The story felt personal. When schools struggled to accommodate Mack’s learning differences, Gaunt said New Orleans’ Jewish community had stepped forward to embrace him. The local Jewish day school accepted him when others would not. Congregants welcomed him. Families rallied around him.

“It just felt like they took you as you are,” Gaunt said of Touro. “There’s no asterisk.”
The experience led her to begin studying for conversion. This spring, she celebrated the culmination of that journey standing beside Mack. Mother and son shared the bimah. They recited prayers together. Each read from a Torah scroll — his for a bar mitzvah, hers for an adult bat mitzvah.
For Touro, it was a fitting image. The congregation’s growth has been fueled by newcomers and young families, and by an expansive understanding of who belongs. Its membership includes interfaith families, former Orthodox Jews, lifelong Reform Jews, converts and a growing number of congregants who arrived from a local Conservative synagogue.
Rather than asking newcomers to conform to a single model of Jewish life, synagogue leaders have increasingly adapted the institution around the people walking through the doors. “We’re not just saying we’re an open tent,” said Beth Shapiro Lavin, Touro’s executive vice president, and the congregation’s next president beginning in 2027. “We mean it.”
In a city rebuilt by people who arrived from somewhere else, belonging has become one of Touro’s defining values.
When Lavin joined Touro’s board in 2022, the congregation was already growing. She now finds herself thinking less about survival than succession. Touro will celebrate its 200th anniversary in 2028, during her presidency. Around the same time, her own daughter will celebrate her bat mitzvah in the sanctuary where Lavin herself grew up.
“It’s a really exciting time,” said Lavin, who moved back home after Katrina.
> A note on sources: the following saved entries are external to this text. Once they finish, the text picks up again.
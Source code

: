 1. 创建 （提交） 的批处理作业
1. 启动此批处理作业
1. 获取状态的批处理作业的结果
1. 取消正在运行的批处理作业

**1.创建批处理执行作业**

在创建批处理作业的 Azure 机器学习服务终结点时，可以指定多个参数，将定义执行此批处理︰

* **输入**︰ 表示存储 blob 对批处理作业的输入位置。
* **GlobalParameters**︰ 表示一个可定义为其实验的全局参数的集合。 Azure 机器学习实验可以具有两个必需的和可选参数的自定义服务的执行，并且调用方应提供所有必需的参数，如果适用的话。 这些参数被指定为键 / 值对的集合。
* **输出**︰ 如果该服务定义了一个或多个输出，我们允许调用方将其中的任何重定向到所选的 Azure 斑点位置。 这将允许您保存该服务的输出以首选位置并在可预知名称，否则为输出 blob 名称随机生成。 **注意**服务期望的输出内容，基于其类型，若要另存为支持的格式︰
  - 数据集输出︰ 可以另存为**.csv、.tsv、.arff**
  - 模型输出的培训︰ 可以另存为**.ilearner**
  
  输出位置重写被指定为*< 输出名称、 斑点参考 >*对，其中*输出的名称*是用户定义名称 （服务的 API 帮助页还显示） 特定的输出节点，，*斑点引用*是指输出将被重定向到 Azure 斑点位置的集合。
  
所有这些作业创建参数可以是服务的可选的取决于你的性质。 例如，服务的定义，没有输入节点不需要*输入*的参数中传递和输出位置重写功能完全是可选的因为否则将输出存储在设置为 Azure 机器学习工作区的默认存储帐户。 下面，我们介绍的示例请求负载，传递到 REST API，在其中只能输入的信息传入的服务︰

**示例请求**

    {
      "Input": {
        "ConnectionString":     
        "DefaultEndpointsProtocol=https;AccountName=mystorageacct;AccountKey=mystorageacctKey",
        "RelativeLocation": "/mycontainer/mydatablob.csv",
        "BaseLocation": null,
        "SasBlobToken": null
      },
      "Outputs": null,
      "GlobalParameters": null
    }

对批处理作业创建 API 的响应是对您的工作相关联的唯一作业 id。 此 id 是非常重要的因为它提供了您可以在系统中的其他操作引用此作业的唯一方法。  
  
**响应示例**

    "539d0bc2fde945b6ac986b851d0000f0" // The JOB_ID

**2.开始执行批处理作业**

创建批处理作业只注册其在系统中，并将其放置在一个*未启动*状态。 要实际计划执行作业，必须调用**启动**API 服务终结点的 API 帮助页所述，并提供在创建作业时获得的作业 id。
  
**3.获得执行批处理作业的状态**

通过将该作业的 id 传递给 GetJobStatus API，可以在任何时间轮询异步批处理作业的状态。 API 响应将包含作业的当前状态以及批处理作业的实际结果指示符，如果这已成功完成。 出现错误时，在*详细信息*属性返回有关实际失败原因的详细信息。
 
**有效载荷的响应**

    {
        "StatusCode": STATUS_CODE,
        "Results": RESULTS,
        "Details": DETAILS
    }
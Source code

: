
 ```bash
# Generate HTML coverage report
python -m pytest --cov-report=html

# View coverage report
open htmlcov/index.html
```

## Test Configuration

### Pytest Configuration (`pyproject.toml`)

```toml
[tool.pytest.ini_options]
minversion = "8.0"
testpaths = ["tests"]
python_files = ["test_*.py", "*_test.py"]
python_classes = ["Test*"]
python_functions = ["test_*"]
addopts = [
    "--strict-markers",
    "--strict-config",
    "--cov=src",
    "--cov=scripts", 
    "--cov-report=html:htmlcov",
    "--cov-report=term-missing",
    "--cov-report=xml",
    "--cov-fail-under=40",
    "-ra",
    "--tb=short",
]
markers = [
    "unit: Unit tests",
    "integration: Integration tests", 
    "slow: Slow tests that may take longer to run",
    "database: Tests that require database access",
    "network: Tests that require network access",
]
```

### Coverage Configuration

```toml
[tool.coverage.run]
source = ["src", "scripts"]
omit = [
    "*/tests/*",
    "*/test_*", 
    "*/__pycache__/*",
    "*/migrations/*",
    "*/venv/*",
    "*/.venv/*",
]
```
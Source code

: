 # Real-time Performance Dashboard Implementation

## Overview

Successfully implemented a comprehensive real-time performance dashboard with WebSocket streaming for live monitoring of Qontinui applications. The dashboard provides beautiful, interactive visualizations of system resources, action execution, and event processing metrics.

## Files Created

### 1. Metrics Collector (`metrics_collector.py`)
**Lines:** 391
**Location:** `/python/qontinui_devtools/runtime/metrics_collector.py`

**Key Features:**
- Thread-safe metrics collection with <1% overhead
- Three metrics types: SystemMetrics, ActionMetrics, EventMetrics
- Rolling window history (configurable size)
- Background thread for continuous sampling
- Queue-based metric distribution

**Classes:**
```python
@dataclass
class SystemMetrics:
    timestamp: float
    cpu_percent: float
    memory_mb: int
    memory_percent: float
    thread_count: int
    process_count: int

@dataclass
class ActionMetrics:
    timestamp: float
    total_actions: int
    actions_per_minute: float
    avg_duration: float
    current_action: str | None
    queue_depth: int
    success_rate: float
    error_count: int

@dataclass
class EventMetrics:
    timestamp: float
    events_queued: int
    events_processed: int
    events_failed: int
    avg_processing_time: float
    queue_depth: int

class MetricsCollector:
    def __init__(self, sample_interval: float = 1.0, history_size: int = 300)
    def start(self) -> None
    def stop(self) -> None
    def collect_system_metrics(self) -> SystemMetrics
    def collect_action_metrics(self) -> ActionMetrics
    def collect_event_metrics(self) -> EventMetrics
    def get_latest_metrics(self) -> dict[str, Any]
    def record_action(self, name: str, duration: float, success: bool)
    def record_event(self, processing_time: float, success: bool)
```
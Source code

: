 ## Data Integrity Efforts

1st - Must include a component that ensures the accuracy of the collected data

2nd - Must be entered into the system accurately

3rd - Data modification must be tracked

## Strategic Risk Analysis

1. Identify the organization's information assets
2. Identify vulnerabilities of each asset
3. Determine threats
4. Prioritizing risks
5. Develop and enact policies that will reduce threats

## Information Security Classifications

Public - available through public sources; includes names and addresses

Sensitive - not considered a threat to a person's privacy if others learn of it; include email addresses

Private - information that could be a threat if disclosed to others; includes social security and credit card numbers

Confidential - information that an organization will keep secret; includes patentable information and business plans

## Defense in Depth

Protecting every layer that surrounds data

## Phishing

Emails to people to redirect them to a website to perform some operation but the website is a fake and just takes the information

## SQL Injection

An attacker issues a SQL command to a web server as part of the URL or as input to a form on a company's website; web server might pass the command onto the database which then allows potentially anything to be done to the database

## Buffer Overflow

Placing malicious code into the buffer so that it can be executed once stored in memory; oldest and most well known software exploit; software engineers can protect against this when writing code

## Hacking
The questions facing Touro are different from those confronting many American synagogues. The congregation worships beneath a dome completed in 1909. Memorial plaques line the sanctuary walls, some honoring congregants who died in the 1800s. The names on the walls grow older every year. The children running beneath them do not.
Growth has created a new set of questions for synagogue leaders. “What is the right size?” Lavin asked.
Part of the answer, she believes, lies in making participation as easy as possible for young families. More than a decade ago, Touro eliminated mandatory membership dues, replacing them with a voluntary giving model.
The experiment worked. This year, Lavin said, roughly two-thirds of donors increased their contributions. Some quadrupled them. “The model only works when we all give what we can,” she said.
The payoff is visible throughout the building. Parents linger after services. Teenagers tutor younger students in Hebrew school. Congregants volunteer to coach b’nai mitzvah speeches. Children who once sat on the sanctuary floor receiving blessings from clergy eventually return as youth group leaders and religious school teachers.
Beyond denominations
A few years ago, a group of families from Shir Chadash, New Orleans’ Conservative synagogue, found themselves searching for a new spiritual home. Some were drawn by Rabbi Bauman’s charismatic leadership. Others were looking for a congregation in the city rather than the suburbs. Many already had friends at Touro.
What they weren’t looking for was a typical Reform service.
“We really appreciate Touro’s big tent approach,” said Ben Horwitz (no relation to Ilana), who helped found a lay-led group that now meets twice a month — once in a community member’s home and once in Touro’s library. “We should be able to serve this community writ large.”
Known as the Chavurat Or’Leans, it offers a more traditional style prayer experience while remaining fully part of the larger congregation. On some weekends, 30 to 50 people attend when it meets at Touro. The synagogue provides space, children’s programming and logistical support.
“It has been a win-win situation,” Horwitz said.
The arrangement reflects a broader philosophy taking hold at Touro. Rather than asking congregants to fit neatly into denominational categories, the synagogue increasingly tries to meet people where they are.
When Horwitz and his wife, Ellie Streiffer, began planning their son’s bar mitzvah, they wanted a traditional, egalitarian service. Touro not only accommodated the request, but provided rabbinic support to help their son prepare.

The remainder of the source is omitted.